- Saved data entries:
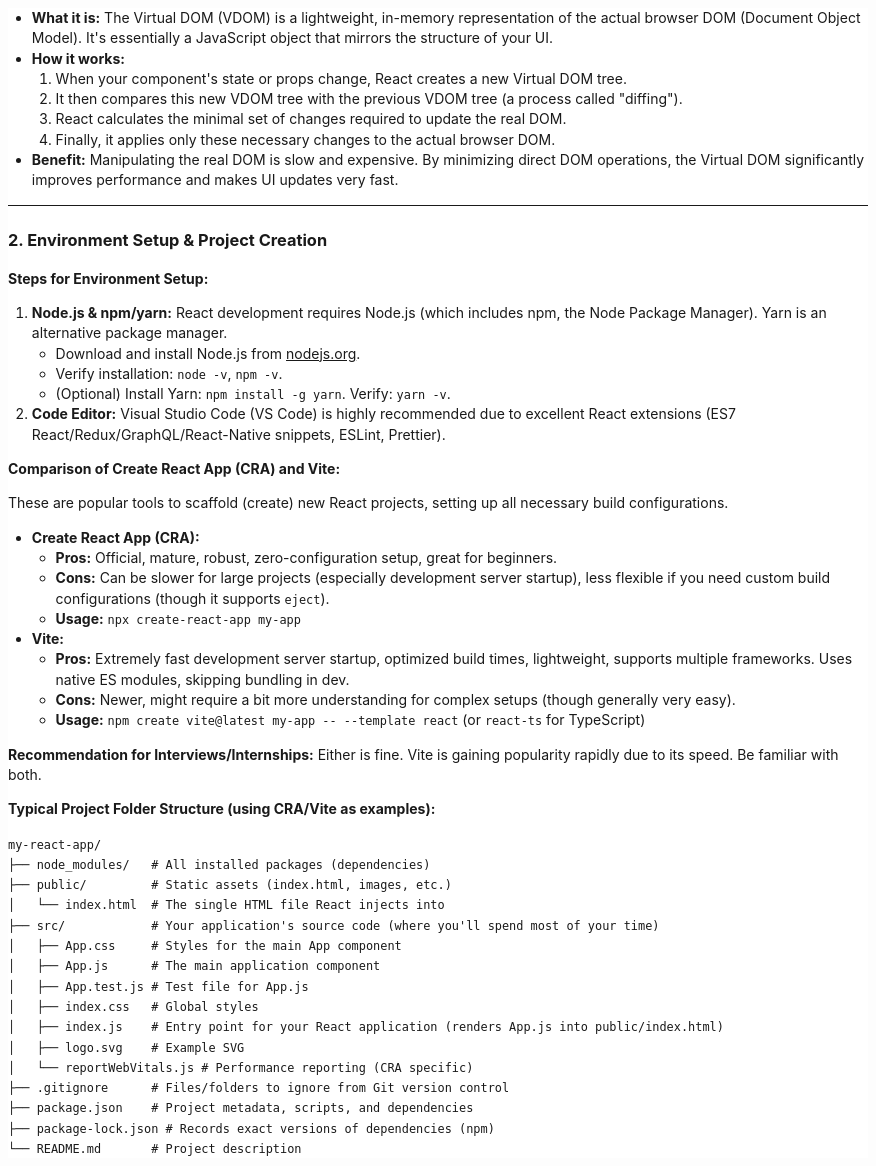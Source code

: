   * **What it is:** The Virtual DOM (VDOM) is a lightweight, in-memory representation of the actual browser DOM (Document Object Model). It's essentially a JavaScript object that mirrors the structure of your UI.
  * **How it works:**
    1.  When your component's state or props change, React creates a new Virtual DOM tree.
    2.  It then compares this new VDOM tree with the previous VDOM tree (a process called "diffing").
    3.  React calculates the minimal set of changes required to update the real DOM.
    4.  Finally, it applies only these necessary changes to the actual browser DOM.
  * **Benefit:** Manipulating the real DOM is slow and expensive. By minimizing direct DOM operations, the Virtual DOM significantly improves performance and makes UI updates very fast.

-----

### 2\. Environment Setup & Project Creation

**Steps for Environment Setup:**

1.  **Node.js & npm/yarn:** React development requires Node.js (which includes npm, the Node Package Manager). Yarn is an alternative package manager.
      * Download and install Node.js from [nodejs.org](https://nodejs.org/).
      * Verify installation: `node -v`, `npm -v`.
      * (Optional) Install Yarn: `npm install -g yarn`. Verify: `yarn -v`.
2.  **Code Editor:** Visual Studio Code (VS Code) is highly recommended due to excellent React extensions (ES7 React/Redux/GraphQL/React-Native snippets, ESLint, Prettier).

**Comparison of Create React App (CRA) and Vite:**

These are popular tools to scaffold (create) new React projects, setting up all necessary build configurations.

  * **Create React App (CRA):**
      * **Pros:** Official, mature, robust, zero-configuration setup, great for beginners.
      * **Cons:** Can be slower for large projects (especially development server startup), less flexible if you need custom build configurations (though it supports `eject`).
      * **Usage:** `npx create-react-app my-app`
  * **Vite:**
      * **Pros:** Extremely fast development server startup, optimized build times, lightweight, supports multiple frameworks. Uses native ES modules, skipping bundling in dev.
      * **Cons:** Newer, might require a bit more understanding for complex setups (though generally very easy).
      * **Usage:** `npm create vite@latest my-app -- --template react` (or `react-ts` for TypeScript)

**Recommendation for Interviews/Internships:** Either is fine. Vite is gaining popularity rapidly due to its speed. Be familiar with both.

**Typical Project Folder Structure (using CRA/Vite as examples):**

```
my-react-app/
├── node_modules/   # All installed packages (dependencies)
├── public/         # Static assets (index.html, images, etc.)
│   └── index.html  # The single HTML file React injects into
├── src/            # Your application's source code (where you'll spend most of your time)
│   ├── App.css     # Styles for the main App component
│   ├── App.js      # The main application component
│   ├── App.test.js # Test file for App.js
│   ├── index.css   # Global styles
│   ├── index.js    # Entry point for your React application (renders App.js into public/index.html)
│   ├── logo.svg    # Example SVG
│   └── reportWebVitals.js # Performance reporting (CRA specific)
├── .gitignore      # Files/folders to ignore from Git version control
├── package.json    # Project metadata, scripts, and dependencies
├── package-lock.json # Records exact versions of dependencies (npm)
└── README.md       # Project description
```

- What you will do: Search the entries for the word "tree" and gather every line where it appears.

- Solution below:
    1.  When your component's state or props change, React creates a new Virtual DOM tree.
    2.  It then compares this new VDOM tree with the previous VDOM tree (a process called "diffing").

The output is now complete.